Foursquare co-founder Dennis Crowley sold his company, Dodgeball, to Google in 2007, but he left two years later complaining about the lack of resources devoted to his start-up by the search giant.

Crowley called the experience the “perfect storm of bad timing.”

But that sentiment has apparently shifted considerably. Now, Crowley looks back on his Google tenure as valuable — and said that he’s feeling a lot friendlier toward Google these days.

“You know when people leave a job and they say they didn’t know what they came away with after two years? That’s how I felt when I first left Google,” Crowley said in an interview with AllThingsD. “But I’ve been able to spend time with the folks at Google and reconnect with people there. And now when things come up at Foursquare, [they’re] all the challenges and issues I realize I already encountered at Google.”

Could that mean even closer relations in the future?

Crowley declined to elaborate on the substance of his talks with Google, which, in some cases, are with business development teams.

But what about the possibility of another acquisition?

“I wouldn’t disqualify anything,” he said. “The thing that’s important to us is doing the things we want to do, which could be partnering with someone, or it could be continuing to grow the product independently.”

While that’s appropriately vague enough, what is clear is that where Foursquare goes from here is a big question going forward.

Most especially, while it still remains the cool kid at the check-in party, especially as more competitors are checking out — is the party dying down?

Foursquare now claims 15 million users, adding the last five million in just the last six months, a fact it often points to as a sign of success rather than to its aggregate number of downloads.

As a basis for comparison, the popular mobile photo-sharing app Instagram recently touted it had attracted between 14 and 15 million users, amassed in just over a year.

There is no doubt, though, that Foursquare started with a similar bang.
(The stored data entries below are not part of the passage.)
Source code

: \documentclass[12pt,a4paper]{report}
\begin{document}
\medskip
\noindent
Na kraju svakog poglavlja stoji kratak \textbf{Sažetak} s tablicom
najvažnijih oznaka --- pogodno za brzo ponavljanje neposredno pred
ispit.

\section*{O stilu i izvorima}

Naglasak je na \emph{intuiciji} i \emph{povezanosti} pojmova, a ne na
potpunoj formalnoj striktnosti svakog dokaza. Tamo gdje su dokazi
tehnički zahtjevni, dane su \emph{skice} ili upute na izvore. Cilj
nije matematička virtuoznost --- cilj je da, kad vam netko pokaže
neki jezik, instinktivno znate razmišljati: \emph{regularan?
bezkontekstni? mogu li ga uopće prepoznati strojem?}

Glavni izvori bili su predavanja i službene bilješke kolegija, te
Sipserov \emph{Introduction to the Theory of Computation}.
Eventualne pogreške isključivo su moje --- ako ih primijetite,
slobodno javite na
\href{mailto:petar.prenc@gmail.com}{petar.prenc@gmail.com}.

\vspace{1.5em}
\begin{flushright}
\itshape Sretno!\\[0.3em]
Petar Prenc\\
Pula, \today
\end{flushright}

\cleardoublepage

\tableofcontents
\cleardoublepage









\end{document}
Based in New York, the start-up first launched in 2009 as a mobile social networking site that tapped into the inherent GPS capabilities of smartphones.

It was not that unlike the idea behind Dodgeball. But this time, Crowley, along with Naveen Selvadurai, created a fast-growing mobile app that allowed users to broadcast to their friends where they were, while also earning badges and mayoral bragging rights for visiting certain locations.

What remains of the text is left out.